How we Rank Hotels at OYO

OYO as a company thrives on having a plethora of really good quality budget hotels for the masses and has been swiftly incorporating more properties in the premium, and corporate categories. OYO, being one of the largest hotel chains in the world, serves a huge and varied user base in each and every category that it is making strides in.

Having such a varied user base and inventory brings in new challenges. One of the biggest challenges that we at OYO face, is to decipher the appropriate order in which the properties should be displayed for a user searching on our platform.

We observed that the probability of the user clicking on a particular property, and eventually booking it, decays exponentially as we go down the list of properties displayed to the user. As a result, having a relevant ordering of these properties for our users has a very direct impact on the business that OYO brings in for its partners.

With such a huge and varied user base, we acknowledged the fact that a one-size-fits-all solution would not have worked to cater to the varying demand and supply. There was a need to provide our users with a more personalised experience on the search page.

Press enter or click to view image in full size

We had originally understood user behaviour through our data and thus had formulated and configured some offline rules that would rank the properties for a given search query. This rule-based algorithm, however, was neither scalable nor did it account for the personal preferences of the users. There was a need to incorporate more advanced algorithms to solve the problem at hand. Rather than moving directly to a personalised approach, we decided to make incremental changes in the algorithms that we use, so that we can build from the ground up, and have a stronger understanding of the problem at hand.

The initial approach that we used was of point wise ranking which is well known in Learning To Rank (LEeToR) academia.

Ranking Workflow

There was a lot of initial inertia that we faced while tackling the problem at hand.

Getting the data for analysis

The first major challenge that we faced was the scarcity of data. The clickstream data that was being logged was very minuscule and hence showed minimal insights into user behaviour.

Hence, the first logical step was to build an infrastructure that would allow us to capture a users’ journey on the OYO platform, from searching for a property, clicking on a few, making a booking, checking into the property and eventually checking out of it. We built an infrastructure that allowed us to capture all of this data through user clickstreams and additionally added hotel level information to the data being collected.
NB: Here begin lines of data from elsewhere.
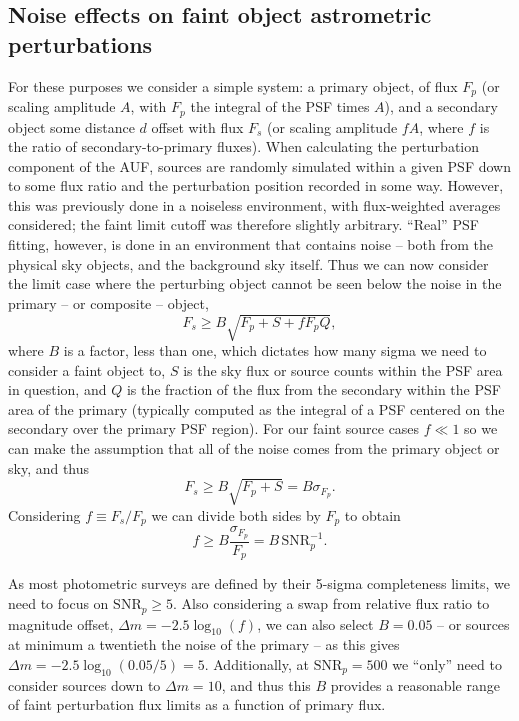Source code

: \documentclass[fleqn,usenatbib]{mnras}
\begin{document}
\subsection{Noise effects on faint object astrometric perturbations}
For these purposes we consider a simple system: a primary object, of flux $F_p$ (or scaling amplitude $A$, with $F_p$ the integral of the PSF times $A$), and a secondary object some distance $d$ offset with flux $F_s$ (or scaling amplitude $fA$, where $f$ is the ratio of secondary-to-primary fluxes). When calculating the perturbation component of the AUF, sources are randomly simulated within a given PSF down to some flux ratio and the perturbation position recorded in some way. However, this was previously done in a noiseless environment, with flux-weighted averages considered; the faint limit cutoff was therefore slightly arbitrary. ``Real'' PSF fitting, however, is done in an environment that contains noise -- both from the physical sky objects, and the background sky itself. Thus we can now consider the limit case where the perturbing object cannot be seen below the noise in the primary -- or composite -- object,
\begin{equation}
    F_s \geq B\sqrt{F_p + S + fF_pQ},
\end{equation}
where $B$ is a factor, less than one, which dictates how many sigma we need to consider a faint object to, $S$ is the sky flux or source counts within the PSF area in question, and $Q$ is the fraction of the flux from the secondary within the PSF area of the primary (typically computed as the integral of a PSF centered on the secondary over the primary PSF region). For our faint source cases $f \ll 1$ so we can make the assumption that all of the noise comes from the primary object or sky, and thus
\begin{equation}
    F_s \geq B\sqrt{F_p + S} = B\sigma_{F_p}.
\end{equation}
Considering $f \equiv F_s/F_p$ we can divide both sides by $F_p$ to obtain
\begin{equation}
    f \geq B\frac{\sigma_{F_p}}{F_p} = B\,\mathrm{SNR}_p^{-1}.
\end{equation}

As most photometric surveys are defined by their 5-sigma completeness limits, we need to focus on $\mathrm{SNR}_p \geq 5$. Also considering a swap from relative flux ratio to magnitude offset, $\Delta m = -2.5 \log_{10}(f)$, we can also select $B=0.05$ -- or sources at minimum a twentieth the noise of the primary -- as this gives $\Delta m = -2.5 \log_{10}(0.05/5) = 5$. Additionally, at $\mathrm{SNR}_p = 500$ we ``only'' need to consider sources down to $\Delta m = 10$, and thus this $B$ provides a reasonable range of faint perturbation flux limits as a function of primary flux.
\end{document}
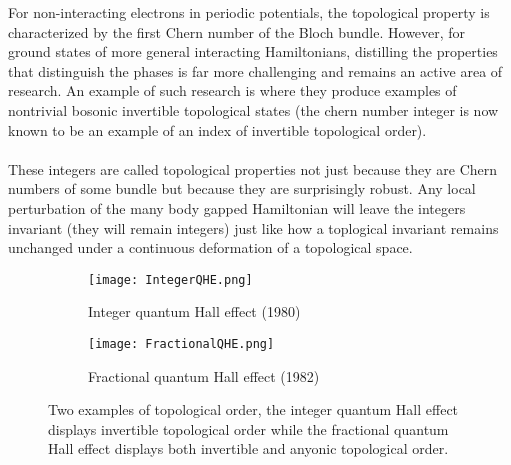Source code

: For non-interacting electrons in periodic potentials, the topological property is characterized by the first Chern number of the Bloch bundle. However, for ground states of more general interacting Hamiltonians, distilling the properties that distinguish the phases is far more challenging and remains an active area of research. An example of such research is \cite{sopenko2023chiral} where they produce examples of nontrivial bosonic invertible topological states (the chern number integer is now known to be an example of an index of invertible topological order).
\\\\
These integers are called topological properties not just because they are Chern numbers of some bundle but because they are surprisingly robust. Any local perturbation of the many body gapped Hamiltonian will leave the integers invariant (they will remain integers) just like how a toplogical invariant remains unchanged under a continuous deformation of a topological space.
\begin{figure}
	\centering
	\begin{subfigure}[b]{0.45\textwidth}
		\centering
		\texttt{[image: IntegerQHE.png]}
		\caption{Integer quantum Hall effect (1980)}
	\end{subfigure}
	\hfill
	\begin{subfigure}[b]{0.45\textwidth}
		\centering
		\texttt{[image: FractionalQHE.png]}
		\caption{Fractional quantum Hall effect (1982)}
	\end{subfigure}
	\caption{Two examples of topological order, the integer quantum Hall effect displays invertible topological order while the fractional quantum Hall effect displays both invertible and anyonic topological order.}
	\label{fig:TopologicalOrderFigures}
\end{figure}
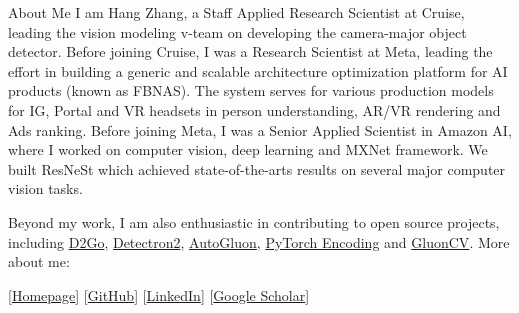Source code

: \documentclass{resume} %
\begin{document}
\begin{rSection}{About Me}
I am Hang Zhang, a Staff Applied Research Scientist at Cruise, leading the vision modeling v-team on developing the camera-major object detector. 
Before joining Cruise, I was a Research Scientist at Meta, leading the effort in building a generic and scalable architecture optimization platform for AI products (known as FBNAS). The system serves for various production models for IG, Portal and VR headsets in person understanding, AR/VR rendering and Ads ranking.
Before joining Meta, I was a Senior Applied Scientist in Amazon AI, where I worked on computer vision, deep learning and MXNet framework. We built ResNeSt which achieved state-of-the-arts results on several major computer vision tasks.


Beyond my work, I am also enthusiastic in contributing to open source projects, including \href{https://github.com/facebookresearch/d2go}{D2Go}, \href{https://github.com/facebookresearch/detectron2}{Detectron2}, \href{https://github.com/awslabs/autogluon/}{AutoGluon}, \href{https://github.com/zhanghang1989/PyTorch-Encoding}{PyTorch Encoding} and \href{https://github.com/dmlc/gluon-cv}{GluonCV}. More about me:


[\href{https://hangzhang.org/}{Homepage}] [\href{https://github.com/zhanghang1989}{GitHub}] 
[\href{https://www.linkedin.com/in/zhanghang0704}{LinkedIn}] 
[\href{https://scholar.google.com/citations?user=gCoWdkUAAAAJ}{Google Scholar}]
\end{rSection}


\newcommand{\RNum}[1]{\uppercase\expandafter{\romannumeral #1\relax}}
\end{document}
Converting data to information

Having set up the infrastructure, our next big challenge was to make sense of the enormous data that was pouring in. We were logging roughly 5 million impressions on our platform for a single city in a single day. From having a scarcity of data, we had now reached a stage where we had way too much of it! As processing this amount of data would be really challenging, there was a need to skim down the data so that we can begin making sense of it.

We started with filtering out the dataset by selecting only those search queries that have

at least one detail page of a property being opened. We further reduced the dataset by taking into consideration the data that a user actually sees and removing all the data of the properties that come further down the listings.

This ensured that we have only relevant searched data and helped us reduce the dataset by a huge margin. There was now a need to decide what all data should we consider as relevant for a single property. This essentially involved feature selection among the plethora of features that we were currently logging into our databases.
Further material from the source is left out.